HealthWatch: More Viva Scope: Fewer Biopsies

NEW BRUNSWICK, N.J. (Ivanhoe Newswire) - Skin cancer is the most common form of cancer in the United States. Often, people have concerns and if the doctor isn't sure, a biopsy is ordered, meaning a piece of skin must be removed. Now, doctors can use a new device that checks for cancer just beneath the surface allowing patients to save face.

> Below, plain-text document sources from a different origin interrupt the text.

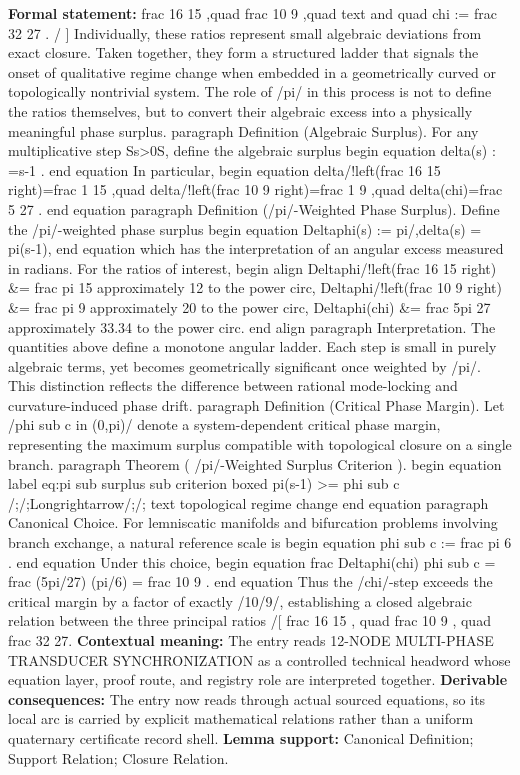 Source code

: \begingroup\footnotesize\setlength{\emergencystretch}{3em}\sloppy
\textbf{Formal statement:} frac 16 15 ,quad frac 10 9 ,quad text and quad chi := frac 32 27 . / ] Individually, these ratios represent small algebraic deviations from exact closure. Taken together, they form a structured ladder that signals the onset of qualitative regime change when embedded in a geometrically curved or topologically nontrivial system. The role of /pi/ in this process is not to define the ratios themselves, but to convert their algebraic excess into a physically meaningful phase surplus. paragraph Definition (Algebraic Surplus). For any multiplicative step Ss>0S, define the algebraic surplus begin equation delta(s) : =s-1 . end equation In particular, begin equation delta/!left(frac 16 15 right)=frac 1 15 ,quad delta/!left(frac 10 9 right)=frac 1 9 ,quad delta(chi)=frac 5 27 . end equation paragraph Definition (/pi/-Weighted Phase Surplus). Define the /pi/-weighted phase surplus begin equation Deltaphi(s) := pi/,delta(s) = pi(s-1), end equation which has the interpretation of an angular excess measured in radians. For the ratios of interest, begin align Deltaphi/!left(frac 16 15 right) \&= frac pi 15 approximately 12 to the power circ, Deltaphi/!left(frac 10 9 right) \&= frac pi 9 approximately 20 to the power circ, Deltaphi(chi) \&= frac 5pi 27 approximately 33.34 to the power circ. end align paragraph Interpretation. The quantities above define a monotone angular ladder. Each step is small in purely algebraic terms, yet becomes geometrically significant once weighted by /pi/. This distinction reflects the difference between rational mode-locking and curvature-induced phase drift. paragraph Definition (Critical Phase Margin). Let /phi sub c in (0,pi)/ denote a system-dependent critical phase margin, representing the maximum surplus compatible with topological closure on a single branch. paragraph Theorem ( /pi/-Weighted Surplus Criterion ). begin equation label eq:pi sub surplus sub criterion boxed pi(s-1) >= phi sub c /;/;Longrightarrow/;/; text topological regime change end equation paragraph Canonical Choice. For lemniscatic manifolds and bifurcation problems involving branch exchange, a natural reference scale is begin equation phi sub c := frac pi 6 . end equation Under this choice, begin equation frac Deltaphi(chi) phi sub c = frac (5pi/27) (pi/6) = frac 10 9 . end equation Thus the /chi/-step exceeds the critical margin by a factor of exactly /10/9/, establishing a closed algebraic relation between the three principal ratios /[ frac 16 15 , quad frac 10 9 , quad frac 32 27. \textbf{Contextual meaning:} The entry reads 12-NODE MULTI-PHASE TRANSDUCER SYNCHRONIZATION as a controlled technical headword whose equation layer, proof route, and registry role are interpreted together. \textbf{Derivable consequences:} The entry now reads through actual sourced equations, so its local arc is carried by explicit mathematical relations rather than a uniform quaternary certificate record shell. \textbf{Lemma support:} Canonical Definition; Support Relation; Closure Relation.\par
\endgroup

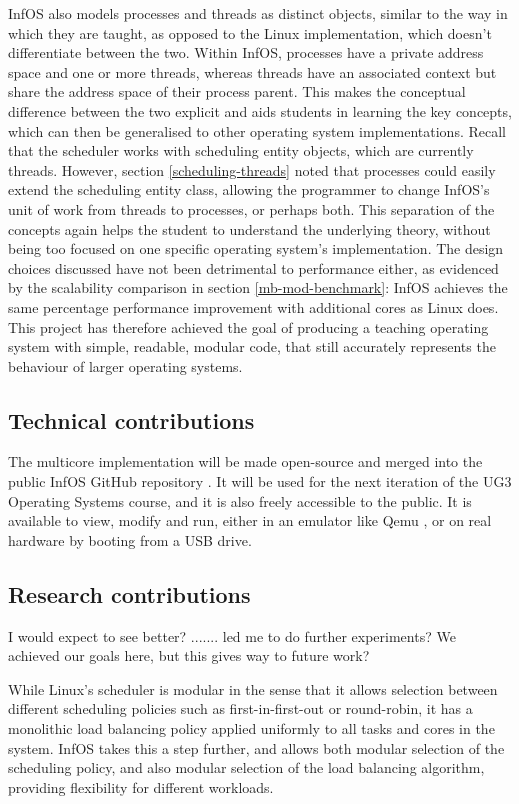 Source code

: \documentclass[bsc,frontabs,singlespacing,parskip,deptreport]{infthesis}
\begin{document}
InfOS also models processes and threads as distinct objects, similar to the way in which they are taught, as opposed to the Linux implementation, which doesn't differentiate between the two. Within InfOS, processes have a private address space and one or more threads, whereas threads have an associated context but share the address space of their process parent. This makes the conceptual difference between the two explicit and aids students in learning the key concepts, which can then be generalised to other operating system implementations. Recall that the scheduler works with scheduling entity objects, which are currently threads. However, section \ref{scheduling-threads} noted that processes could easily extend the scheduling entity class, allowing the programmer to change InfOS's unit of work from threads to processes, or perhaps both. This separation of the concepts again helps the student to understand the underlying theory, without being too focused on one specific operating system's implementation. The design choices discussed have not been detrimental to performance either, as evidenced by the scalability comparison in section \ref{mb-mod-benchmark}: InfOS achieves the same percentage performance improvement with additional cores as Linux does. This project has therefore achieved the goal of producing a teaching operating system with simple, readable, modular code, that still accurately represents the behaviour of larger operating systems.

\subsection{Technical contributions}
The multicore implementation will be made open-source and merged into the public InfOS GitHub repository \cite{infos}. It will be used for the next iteration of the UG3 Operating Systems course, and it is also freely accessible to the public. It is available to view, modify and run, either in an emulator like Qemu \cite{qemu}, or on real hardware by booting from a USB drive.

\subsection{Research contributions}
I would expect to see better? ....... led me to do further experiments? We achieved our goals here, but this gives way to future work?

While Linux's scheduler is modular in the sense that it allows selection between different scheduling policies such as first-in-first-out or round-robin, it has a monolithic load balancing policy applied uniformly to all tasks and cores in the system. InfOS takes this a step further, and allows both modular selection of the scheduling policy, and also modular selection of the load balancing algorithm, providing flexibility for different workloads. 
\end{document}
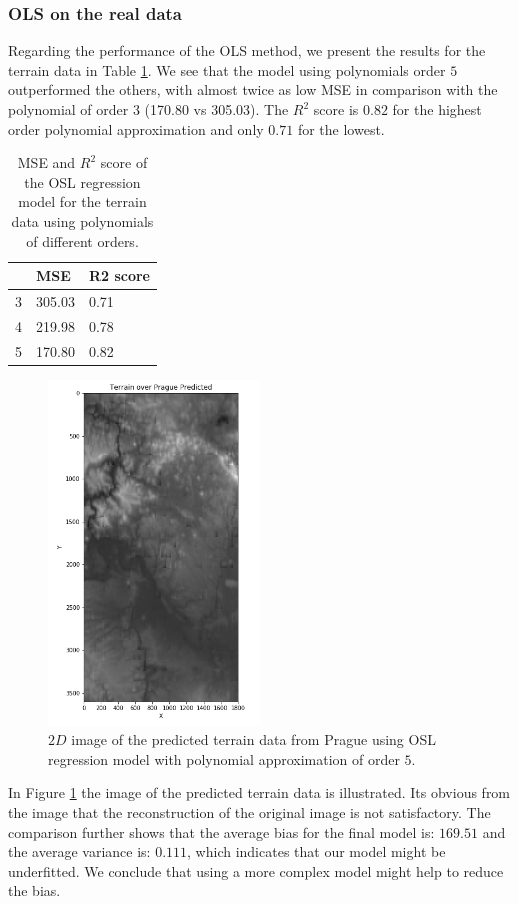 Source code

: \documentclass [11pt]{article}
\begin{document}
\subsubsection{OLS on the real data}
Regarding the performance of the OLS method, we present the results for the terrain data in Table \ref{tab:olsTerrain}. We see that the model using polynomials order $5$ outperformed the others, with almost twice as low MSE in comparison with the polynomial of order $3$ (170.80 vs 305.03). The $R^{2}$ score is $0.82$ for the highest order polynomial approximation and only $0.71$ for the lowest. 
\begin{table}[H]
\centering
\begin{tabular}{lll}
\hline
  & MSE    & R2 score \\ \hline
3 & 305.03 & 0.71      \\
4 & 219.98 & 0.78     \\
5 & 170.80 & 0.82     \\ \hline
\end{tabular}
\caption{MSE and $R^{2}$ score of the OSL regression model for the terrain data using polynomials of different orders.}
\label{tab:olsTerrain}
\end{table}

\begin{figure}[H]
\centering
\includegraphics[width=0.5\textwidth]{figures/TerrainPraguePred.png}
        \caption{$2D$ image of the predicted terrain data from Prague using OSL regression model with polynomial approximation of order $5$.}
        \label{fig:TerrainPraguePred}
\end{figure}
In Figure \ref{fig:TerrainPraguePred} the image of the predicted terrain data is illustrated. Its obvious from the image that the reconstruction of the original image is not satisfactory. The comparison further shows that the average bias for the final model is: $169.51$ and the average variance is: $0.111$, which indicates that our model might be underfitted. We conclude that using a more complex model might help to reduce the bias.
\end{document}
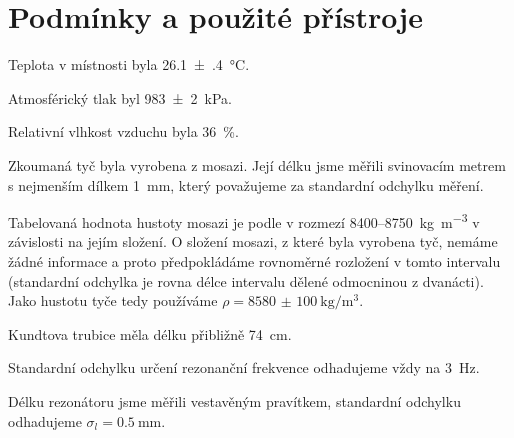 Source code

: \section*{Podmínky a použité přístroje}
Teplota v místnosti byla \SI{26.1(4)}{\degreeCelsius}.

Atmosférický tlak byl \SI{983(2)}{\kPa}.

Relativní vlhkost vzduchu byla \SI{36}{\percent}.

Zkoumaná tyč byla vyrobena z mosazi. 
Její délku jsme měřili svinovacím metrem s nejmenším dílkem \SI{1}{\mm}, který považujeme za standardní odchylku měření.

Tabelovaná hodnota hustoty mosazi je podle \cite{converter} v rozmezí \num{8400}--\SI{8750}{\kg\per\m\cubed} v závislosti na jejím složení.
O složení mosazi, z které byla vyrobena  tyč, nemáme žádné informace a proto předpokládáme rovnoměrné rozložení v tomto intervalu (standardní odchylka je rovna délce intervalu dělené odmocninou z dvanácti).
Jako hustotu tyče tedy používáme $\rho =  \SI{8580(100)}{\kg\per\m\cubed}$.

Kundtova trubice měla délku přibližně \SI{74}{\cm}.

Standardní odchylku určení rezonanční frekvence odhadujeme vždy na \SI{3}{\Hz}.

Délku rezonátoru jsme měřili vestavěným pravítkem, standardní odchylku odhadujeme $\sigma_l = \SI{0.5}{\mm}$. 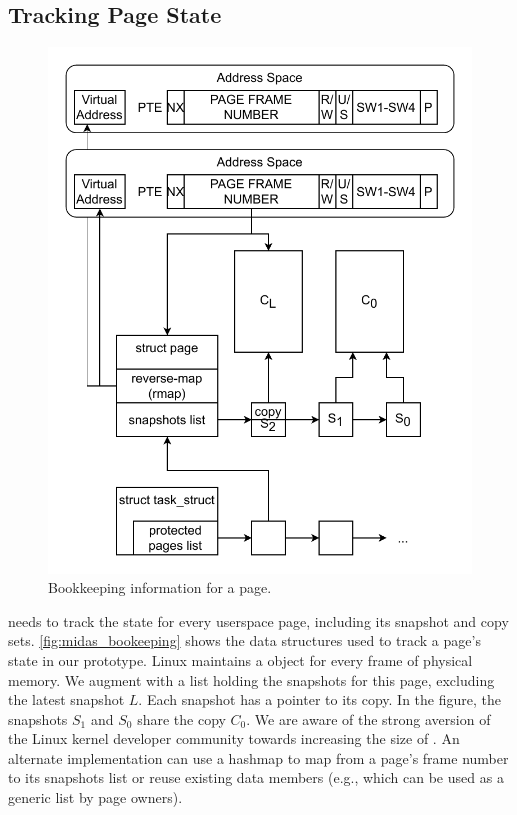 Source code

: \subsection{Tracking Page State}

\begin{figure}[]
  \centering
  \includegraphics[width=\linewidth]{media/midas/book-keeping.pdf}
  \caption{Bookkeeping information for a page.}
  \label{fig:midas_bookeeping}
\end{figure}

\midas needs to track the state for every userspace page, including
its snapshot and copy sets.
\autoref{fig:midas_bookeeping} shows the data structures used to
track a page's state in our prototype.
Linux maintains a  object for every frame of
physical memory.
We augment   with a list holding the snapshots
for this page, excluding the latest snapshot $L$.
Each snapshot has a pointer to its copy.
In the figure, the snapshots $S_1$ and $S_0$ share the copy $C_0$.
We are aware of the strong aversion of the
Linux kernel developer community towards increasing the size of
.
An alternate implementation can use a hashmap to
map from a page's frame number to its snapshots list or
reuse existing data members (e.g.,  which
can be used as a generic list by page owners).

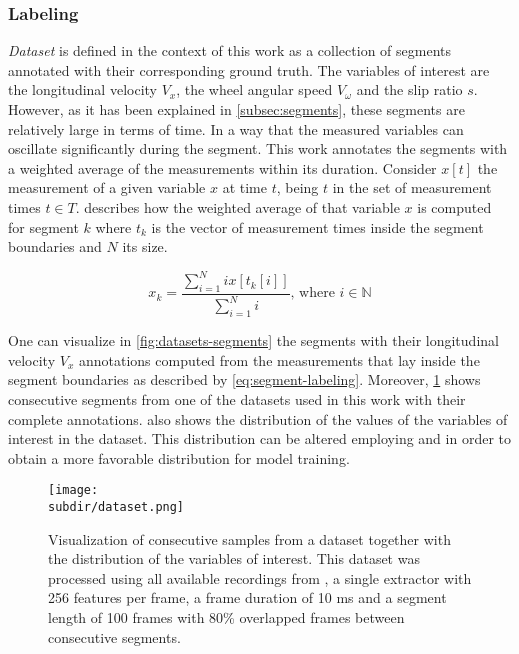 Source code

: \subsubsection{Labeling} \label{subsec:labeling}

\emph{Dataset} is defined in the context of this work as a collection of
segments annotated with their corresponding ground truth. The variables of
interest are the longitudinal velocity $V_x$, the wheel angular speed
$V_\omega$ and the slip ratio $s$. However, as it has been explained in
\cref{subsec:segments}, these segments are relatively large in terms of time.
In a way that the measured variables can oscillate significantly during the
segment. This work annotates the segments with a weighted average of the
measurements within its duration. Consider $x[t]$ the measurement of a given
variable $x$ at time $t$, being $t$ in the set of measurement times $t \in T$.
 describes how the weighted average of that variable
$x$ is computed for segment $k$ where $t_k$ is the vector of measurement times
inside the segment boundaries and $N$ its size.

\begin{equation}
    x_k = \frac{\sum_{i = 1}^N i  x[t_k[i]]}{\sum_{i = 1}^N i}\text{, where } i \in  \mathbb{N}
    \label{eq:segment-labeling}
\end{equation}

One can visualize in \cref{fig:datasets-segments} the segments with their
longitudinal velocity $V_x$ annotations computed from the measurements that lay
inside the segment boundaries as described by \cref{eq:segment-labeling}.
Moreover, \cref{fig:dataset-visualization} shows consecutive segments from one
of the datasets used in this work with their complete annotations.
 also shows the distribution of the values of
the variables of interest in the dataset. This distribution can be altered
employing  and  in
order to obtain a more favorable distribution for model training.

\begin{figure}
    \centering
    \texttt{[image: \\subdir/dataset.png]}
    \caption[Dataset visualization]{Visualization of consecutive samples from a
        dataset together with the distribution of the variables of interest.
        This dataset was processed using all available recordings from
        , a single
         extractor with 256 features
        per frame, a frame duration of 10 ms and a segment length of 100 frames
        with 80\% overlapped frames between consecutive segments. }
    \label{fig:dataset-visualization}
\end{figure}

Joseph Donnelly has been here before with Babar K. Rao, MD, FAAD, Dermatologist, Rutgers Robert Wood Johnson Medical School, checking out the moles on his face. Donnelly has had two moles that were cancerous in the past and he is about to get the verdict on a new one.

"Absolutely no need to do surgery, or no need to do cutting," Dr. Rao told Ivanhoe.

No surgery, no cutting from a biopsy, thanks to the device Dr. Rao held in his hand a Viva Scope.

"It will take just a few images, which then will be visible on a monitor and I can tell right away if it is good or not good," Dr. Rao said.

The Viva Scope is applied directly to any part of the body. It takes only sixty seconds to look beneath the skin's surface. A certain image means cancer and an operation for total removal is needed. But, a different image says it's nothing and no biopsy is needed.

"I think it will become much more common. I think I know it will save lives," Donnelly told Ivanhoe.

At 70, Donnelly can walk away knowing he won't have unnecessary scars just to be sure he is skin cancer free.

Dr. Rao told Ivanhoe, at present, insurance usually does not pay for the use of the Viva Scope, but patients whose doctors have the device can expect to pay $250 or more out of pocket.